Lior Neumann e Eli Biham, do Instituto de Tecnologia de Israel, descobriram a vulnerabilidade criptográfica ( CVE-2018-5383 ), que desde então tem sido compartilhada pela Intel e pela CERT . O bug está relacionado a dispositivos Bluetooth que não validam suficientemente os parâmetros de criptografia durante as conexões.

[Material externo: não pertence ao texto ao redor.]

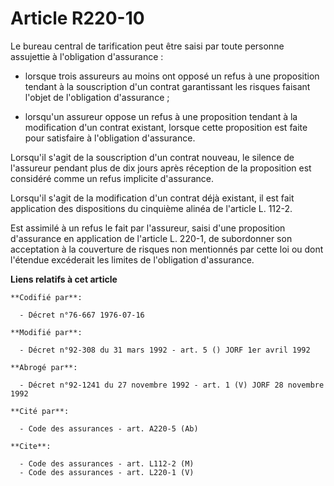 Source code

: # Article R220-10

Le bureau central de tarification peut être saisi par toute personne assujettie à l'obligation d'assurance :

- lorsque trois assureurs au moins ont opposé un refus à une proposition tendant à la souscription d'un contrat garantissant
les risques faisant l'objet de l'obligation d'assurance ;

- lorsqu'un assureur oppose un refus à une proposition tendant à la modification d'un contrat existant, lorsque cette
proposition est faite pour satisfaire à l'obligation d'assurance.

Lorsqu'il s'agit de la souscription d'un contrat nouveau, le silence de l'assureur pendant plus de dix jours après réception
de la proposition est considéré comme un refus implicite d'assurance.

Lorsqu'il s'agit de la modification d'un contrat déjà existant, il est fait application des dispositions du cinquième alinéa
de l'article L. 112-2.

Est assimilé à un refus le fait par l'assureur, saisi d'une proposition d'assurance en application de l'article L. 220-1, de
subordonner son acceptation à la couverture de risques non mentionnés par cette loi ou dont l'étendue excéderait les limites
de l'obligation d'assurance.

**Liens relatifs à cet article**

	**Codifié par**:

	  - Décret n°76-667 1976-07-16

	**Modifié par**:

	  - Décret n°92-308 du 31 mars 1992 - art. 5 () JORF 1er avril 1992

	**Abrogé par**:

	  - Décret n°92-1241 du 27 novembre 1992 - art. 1 (V) JORF 28 novembre 1992

	**Cité par**:

	  - Code des assurances - art. A220-5 (Ab)

	**Cite**:

	  - Code des assurances - art. L112-2 (M)
	  - Code des assurances - art. L220-1 (V)
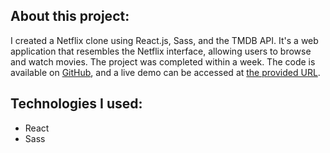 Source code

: ## About this project:
I created a Netflix clone using React.js, Sass, and the TMDB API. It's a web application that resembles the Netflix interface, allowing users to browse and watch movies. The project was completed within a week. The code is available on [GitHub](https://github.com/nachat-ayoub/Netflix-Clone), and a live demo can be accessed at [the provided URL](https://netflixclone-ayoub.web.app/).

## Technologies I used:
- React
- Sass
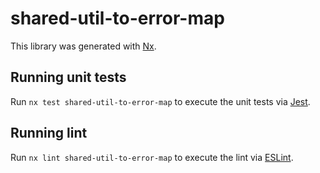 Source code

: # shared-util-to-error-map

This library was generated with [Nx](https://nx.dev).

## Running unit tests

Run `nx test shared-util-to-error-map` to execute the unit tests via [Jest](https://jestjs.io).

## Running lint

Run `nx lint shared-util-to-error-map` to execute the lint via [ESLint](https://eslint.org/).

“O par de chaves Diffie-Hellman (ECDH) de curva elíptica consiste em uma chave privada e pública, e as chaves públicas são trocadas para produzir uma chave de pareamento compartilhada”, escreve CERT. “Os dispositivos também devem concordar com os parâmetros da curva elíptica que estão sendo usados. Trabalhos anteriores sobre o 'Invalid Curve Attack' mostraram que os parâmetros ECDH nem sempre são validados antes de serem usados ​​no cálculo da chave compartilhada resultante, o que reduz o esforço do invasor para obter a chave privada do dispositivo sob ataque se a implementação não validar todos os parâmetros antes de calcular a chave compartilhada ”.

O problema afeta o emparelhamento simples seguro do Bluetooth e as conexões seguras de baixo consumo de energia, permitindo que hackers próximos (em um raio de 30 metros) interceptem, monitorem e manipulem o tráfego conforme ele passa de um dispositivo para outro.

Algumas empresas, incluindo Apple, Broadcom, Intel e Qualcomm já implantaram correções. A Apple corrigiu o bug com o lançamento do macOS High Sierra 10.13.5, do iOS 11.4, do watchOS 4.3.1 e do tvOS 11.4.

A Microsoft disse que seus dispositivos não são afetados, enquanto os pesquisadores não sabem se o Android, o Google ou o Kernel Linux estão em risco.

O Grupo de Interesse Especial Bluetooth (SIG) disse que as especificações oficiais de Bluetooth foram atualizadas para exigir que os produtos validem qualquer chave pública recebida como parte dos procedimentos de segurança baseados em chave pública. O grupo disse: "Para um ataque ser bem sucedido, um dispositivo atacante precisaria estar dentro do alcance sem fio de dois dispositivos Bluetooth vulneráveis ​​que estavam passando por um procedimento de emparelhamento".

"O dispositivo atacante precisaria interceptar a troca de chave pública, bloqueando cada transmissão, enviando uma confirmação para o dispositivo de envio e, em seguida, injetando o pacote malicioso no dispositivo receptor dentro de uma janela de tempo estreita. Se apenas um dispositivo tivesse a vulnerabilidade, ataque não seria bem sucedido ".

Felizmente, não há casos relatados do ataque sendo usado na natureza, e é improvável que represente muito risco para os usuários comuns.